In this case leaning and a 200 ft descent rate caused the aircraft to be in danger of passing VNE. Carburettor heat I believe was tried. ATC was very helpful (all this took place in the Lyon areas) so no problem regarding airspace infringements, however mountains and clouds still had to be avoided and a choice had to be made on which airfield to go to (all were ready to accept through ATC). In the end they returned to their home field, rhe decision being made by the instructor after weighing up everything whilst the student flew the plane.
They managed to get to 2000’ AAL and pulled the mixture which cut the engine.
In the FI’s comment section of the report he said that this was the first time that he had experienced a throttle linkage failure in flight and the subsequent default to full power, but had discovered that many aircraft have the same throttle linkages which have not been modified to address this weak spot even though modifications are available.It was for this reason he wondered whether training for this should be part of the PPL alongside power off landings and stalls.
gallois wrote:
which have not been modified to address this weak spot even though modifications are available
Just out of curiosity: What would these modifications do? In case of a broken throttle linkage reverting to full power still seems like the safest failure mode to me, and I would expect all piston engine installations to behave that way. I read that some jet engines get stuck at the last powersetting e.g. in case of certain FADEC failures, but then you still have another engine to work with.
My former flying club had such an incident years ago in a DR400 (coincidence!) with two very experienced pilots on board. A combination of fiddling with mixture and mags, and a long runway did the trick.
Max power is the default failure for variable propellers, the spinner return spring has an easy failure mode, it goes to max RPM and fine pitch on single engines to give max power or climb pitch ( goes to feather and zero RPM on twins mainly to reduce drag)
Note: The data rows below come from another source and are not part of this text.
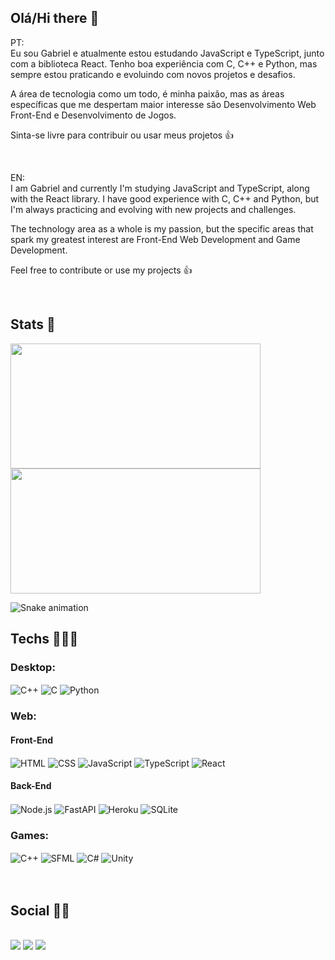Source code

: ## Olá/Hi there 👋

PT:<br/>
Eu sou Gabriel e atualmente estou estudando JavaScript e TypeScript, junto com a biblioteca React. Tenho boa experiência com C, C++ e Python, mas sempre estou praticando e evoluindo com novos projetos e desafios.

A área de tecnologia como um todo, é minha paixão, mas as áreas específicas que me despertam maior interesse são Desenvolvimento Web Front-End e Desenvolvimento de Jogos.

Sinta-se livre para contribuir ou usar meus projetos 👍

<br/>

EN:<br/>
I am Gabriel and currently I'm studying JavaScript and TypeScript, along with the React library. I have good experience with C, C++ and Python, but I'm always practicing and evolving with new projects and challenges.

The technology area as a whole is my passion, but the specific areas that spark my greatest interest are Front-End Web Development and Game Development.

Feel free to contribute or use my projects 👍

<br/>

## Stats 🧐
<div>
  <img height="200em" width="400" src="https://github-readme-stats.vercel.app/api?username=jgss-gabriel-sousa&show_icons=true&theme=blue-green&include_all_commits=true&count_private=true"/>
  <img height="200em" width="400" src="https://github-readme-stats.vercel.app/api/top-langs/?username=jgss-gabriel-sousa&langs_count=10&layout=compact&theme=blue-green&include_all_commits=true&count_private=true"/>
</div>

![Snake animation](https://github.com/jgss-gabriel-sousa/jgss-gabriel-sousa/blob/output/github-contribution-grid-snake.svg)


## Techs 👨‍💻🚀

<div>
  <!-- 
  Ready Badges: https://dev.to/envoy_/150-badges-for-github-pnk
  Create Custom: https://shields.io/
  Icons: https://simpleicons.org/
  -->
  
  ### Desktop:
  <img align="center" alt="C++" src="https://img.shields.io/badge/C%2B%2B-00599C?style=flat&logo=c%2B%2B&logoColor=white">
  <img align="center" alt="C" src="https://img.shields.io/badge/C-00599C?style=flat&logo=c&logoColor=white">
  <img align="center" alt="Python" src="https://img.shields.io/badge/Python-3776AB?style=flat&logo=python&logoColor=white">
  
  <br/>
  
  
  ### Web:
  #### Front-End
  <img align="center" alt="HTML" src="https://img.shields.io/badge/HTML5-E34F26?style=flat&logo=html5&logoColor=white">
  <img align="center" alt="CSS" src="https://img.shields.io/badge/CSS-239120?&style=flat&logo=css3&logoColor=white">
  <img align="center" alt="JavaScript" src="https://img.shields.io/badge/JavaScript-323330?style=flat&logo=javascript&logoColor=F7DF1E">
  <img align="center" alt="TypeScript" src="https://img.shields.io/badge/TypeScript-007ACC?style=flat&logo=typescript&logoColor=white">
  <img align="center" alt="React" src="https://img.shields.io/badge/React-20232a?&style=flat&logo=react&logoColor=%2361DAFB">
  
  #### Back-End
  <img align="center" alt="Node.js" src="https://img.shields.io/badge/Node.js-43853D?style=flat&logo=node.js&logoColor=white">
  <img align="center" alt="FastAPI" src="https://img.shields.io/badge/FastAPI-009688?style=flat&logo=fastapi&logoColor=white">
  <img align="center" alt="Heroku" src="https://img.shields.io/badge/Heroku-430098?style=flat&logo=heroku&logoColor=white">
  <img align="center" alt="SQLite" src="https://img.shields.io/badge/SQLite-07405E?style=flat&logo=sqlite&logoColor=white">
  
  <br/>
  
  
  ### Games:
  <img align="center" alt="C++" src="https://img.shields.io/badge/C%2B%2B-00599C?style=flat&logo=c%2B%2B&logoColor=white">
  <img align="center" alt="SFML" src="https://img.shields.io/badge/SFML-93d441?style=flat&logo=SFML&logoColor=white">
  <img align="center" alt="C#" src="https://img.shields.io/badge/C%23-239120?style=flat&logo=c-sharp&logoColor=white">
  <img align="center" alt="Unity" src="https://img.shields.io/badge/Unity-100000?style=flat&logo=unity&logoColor=white">
</div>
<br/><br/>

## Social 🤜🤛
<div style="display: inline_block"><br>
  <a href="mailto:jgss.gabriel.sousa@gmail.com" target="_blank"><img src="https://img.shields.io/badge/Gmail-D14836?style=for-the-badge&logo=gmail&logoColor=white"></a>
  <a href="https://www.instagram.com/gbr.sousa/" target="_blank"><img src="https://img.shields.io/badge/Instagram-E4405F?style=for-the-badge&logo=instagram&logoColor=white"></a>
  <a href="https://www.linkedin.com/in/jgss-gabriel-sousa/" target="_blank"><img src="https://img.shields.io/badge/LinkedIn-0077B5?style=for-the-badge&logo=linkedin&logoColor=white"></a>
</div>
<br/><br/>

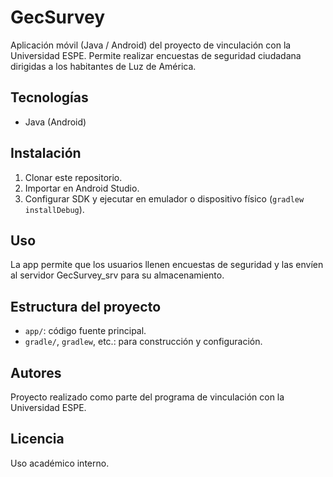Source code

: # GecSurvey

Aplicación móvil (Java / Android) del proyecto de vinculación con la Universidad ESPE. Permite realizar encuestas de seguridad ciudadana dirigidas a los habitantes de Luz de América.

## Tecnologías
- Java (Android)

## Instalación
1. Clonar este repositorio.
2. Importar en Android Studio.
3. Configurar SDK y ejecutar en emulador o dispositivo físico (`gradlew installDebug`).

## Uso
La app permite que los usuarios llenen encuestas de seguridad y las envíen al servidor GecSurvey_srv para su almacenamiento.

## Estructura del proyecto
- `app/`: código fuente principal.
- `gradle/`, `gradlew`, etc.: para construcción y configuración.

## Autores
Proyecto realizado como parte del programa de vinculación con la Universidad ESPE.

## Licencia
Uso académico interno.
For turboprops/jets, I guess it is more complicated, you do not max power at sea level takeoff on slow speeds as you will bust max torque limits and you need to maintain min power to avoid engine flameout in high altitudes at high Mach numbers (if you go bellow 40% at FL400 you may have to wait for FL120 before being able to restart 
), in the other hand when landing you don’t want on engine running full power while the other is idle, especially if you are not controlling the one with high power
gallois wrote:
many aircraft have the same throttle linkages which have not been modified to address this weak spot even though modifications are available
Most commonly, and wrongly assembled, is that where the throttle cable terminates at the throttle arm on the carb or fuel injector unit, there is a spherical ball joint, there should also be a penny washer on the correct side of the ball. The reasoning is that if the ball housing wears, it won’t jump off the ball, and disconnect your throttle. So the order from near carb (FIU) to away from is: throttle arm/small washer/ball (of the spherical ball joint in the throttle cable end)small washer, penny (very big) washer/maybe another small washer or two/and castle nut with cotter pin through bolt. If the penny washer is not there, or on the throttle arm side, it’s of no use to save the throttle disconnecting.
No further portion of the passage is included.